On her book Helen of Troy: From Homer to Hollywood

Cover Interview of March 16, 2010

The wide angle

This book took me many years to write—longer than the Trojan War itself took.  At Oxford University, where I teach, students study every period of English Literature from 800 CE to 2010.  And every century of literature that I teach is full of references to Helen of Troy.  Those are usually expressions of hate towards her.  But what aroused my curiosity was the persistent narrative difficulty that authors have in dealing with the most beautiful woman in the world.

Part of this difficulty seems to be the problem of representing in language someone whose beauty is deemed beyond description.  This problem of representation is constant in all Helen narratives and it becomes particularly acute in drama.  Authors can simply abdicate narrative responsibility, saying “I can’t even begin to describe her.”  But stage and film actresses have to represent Helen; drama is representation.

So I became interested in gaps and blanks.  For some literary theorists, literature is a system of exclusion.  It is about the relationship between what is present in the text and what is absent from it, and it comes to the reader to negotiate this relationship.
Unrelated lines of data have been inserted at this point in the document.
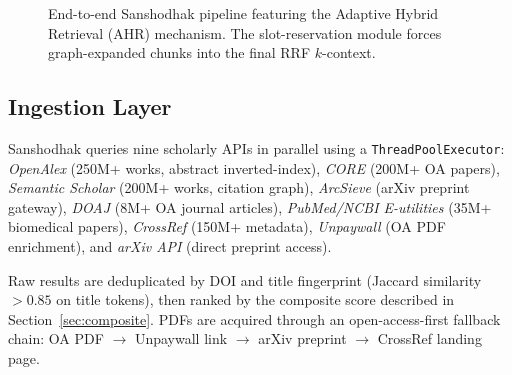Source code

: \documentclass[journal]{IEEEtran}
\begin{document}
\begin{figure}[!t]
{
}
\caption{End-to-end Sanshodhak pipeline featuring the Adaptive Hybrid Retrieval (AHR) mechanism. The slot-reservation module forces graph-expanded chunks into the final RRF $k$-context.}
\label{fig:pipeline}
\end{figure}

\subsection{Ingestion Layer}
Sanshodhak queries nine scholarly APIs in parallel using a
\texttt{ThreadPoolExecutor}:
\textit{OpenAlex} (250M+ works, abstract inverted-index),
\textit{CORE} (200M+ OA papers),
\textit{Semantic Scholar} (200M+ works, citation graph),
\textit{ArcSieve} (arXiv preprint gateway),
\textit{DOAJ} (8M+ OA journal articles),
\textit{PubMed/NCBI E-utilities} (35M+ biomedical papers),
\textit{CrossRef} (150M+ metadata),
\textit{Unpaywall} (OA PDF enrichment),
and \textit{arXiv API} (direct preprint access).

Raw results are deduplicated by DOI and title fingerprint
(Jaccard similarity $>0.85$ on title tokens), then ranked by the
composite score described in Section~\ref{sec:composite}.
PDFs are acquired through an open-access-first fallback chain:
OA PDF $\rightarrow$ Unpaywall link $\rightarrow$ arXiv preprint $\rightarrow$
CrossRef landing page.
\end{document}
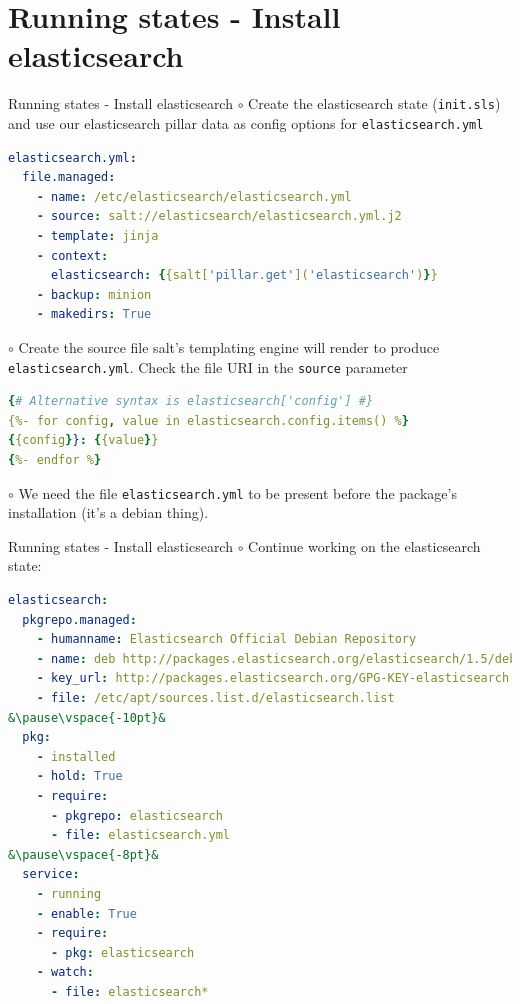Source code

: \documentclass[dvipsnames]{beamer}
\begin{document}
\section{Running states - Install elasticsearch}
\begin{frame}[fragile]{Running states - Install elasticsearch}
\small
$\circ$ Create the elasticsearch state (\texttt{init.sls}) and use our elasticsearch 
pillar data as config options for \texttt{elasticsearch.yml}
\begin{lstlisting}[language=yaml]
elasticsearch.yml:
  file.managed:
    - name: /etc/elasticsearch/elasticsearch.yml
    - source: salt://elasticsearch/elasticsearch.yml.j2
    - template: jinja
    - context:
      elasticsearch: {{salt['pillar.get']('elasticsearch')}}
    - backup: minion
    - makedirs: True
\end{lstlisting}
\pause
$\circ$ Create the source file salt's templating engine will render to produce 
\texttt{elasticsearch.yml}. Check the file URI in the \texttt{source} parameter
\pause
\begin{lstlisting}[language=yaml]
{# Alternative syntax is elasticsearch['config'] #}
{%- for config, value in elasticsearch.config.items() %}
{{config}}: {{value}}
{%- endfor %}
\end{lstlisting}
\pause
$\circ$ We need the file \texttt{elasticsearch.yml} to be present before the package's installation (it's a debian thing).
\end{frame}
\begin{frame}[fragile]{Running states - Install elasticsearch}
$\circ$ Continue working on the elasticsearch state:
\begin{lstlisting}[language=yaml]
elasticsearch:
  pkgrepo.managed:
    - humanname: Elasticsearch Official Debian Repository
    - name: deb http://packages.elasticsearch.org/elasticsearch/1.5/debian stable main
    - key_url: http://packages.elasticsearch.org/GPG-KEY-elasticsearch
    - file: /etc/apt/sources.list.d/elasticsearch.list 
&\pause\vspace{-10pt}&
  pkg:
    - installed
    - hold: True
    - require:
      - pkgrepo: elasticsearch
      - file: elasticsearch.yml
&\pause\vspace{-8pt}&
  service:
    - running
    - enable: True
    - require:
      - pkg: elasticsearch
    - watch:
      - file: elasticsearch*
\end{lstlisting}
\end{frame}
\normalsize
\end{document}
The reader provides continuity and connection (at the most basic level: of character), coordinating viewpoints and filling in blanks.  (This, in fact, is how all perception works: in night driving the brain connects remarkably little visual data into a road, a bend, a hill.)

From the very beginning, Helen’s story has been an attempt to fill in gaps.  These gaps are both emotional and practical.  Was she abducted or did she elope?  What did she feel for her husband, Menelaus, at home in Sparta, or for her lover, Paris, in Troy?  How did she manage what Rupert Brooke called (disparagingly) “the long connubial years” when she was finally recaptured and returned to Sparta?  What did the most beautiful woman in the world look like?

Within a century of Homer’s Iliad, stories arose to fill in these gaps, dealing with everything from Helen’s lost child to attempts to kill Helen when she was recaptured.  (It was not until the sixteenth century that a poet managed finally to kill Helen; in two Renaissance versions she commits suicide, devastated at the loss of her beauty in old age.)

Alongside attempts to fill in large narrative gaps in Helen’s story come localised attempts to suppress Helen’s presence linguistically.  In The Women of Troy Euripides’ Menelaus arrives to fetch “the Spartan woman, once my wife—even to speak / Her name I find distasteful.”  C. S. Lewis’s Menelaus thinks of his estranged wife as “the Woman” (in his short story, “After Ten Years”).  In George Peele’s Renaissance poem The Tale of Troy (1589) Helen enters the poem only as a pronoun not a proper name: “She.”  Helen, the cause of the Trojan war, is systematically linguistically suppressed from its literature.

The most surprising suppression of Helen comes on the DVD cover of Wolfgang Petersen’s film Troy (2004) where, at least in the UK edition, Diane Kruger’s name does not appear at all.  This might make sense in terms of film narrative—Kruger is little involved in the plot—but it was the search for Helen of Troy / Diane Kruger that was publicized internationally, and Kruger does occupy prominent screen time.

So stories about Helen do two things simultaneously: they write her in and then they write her out!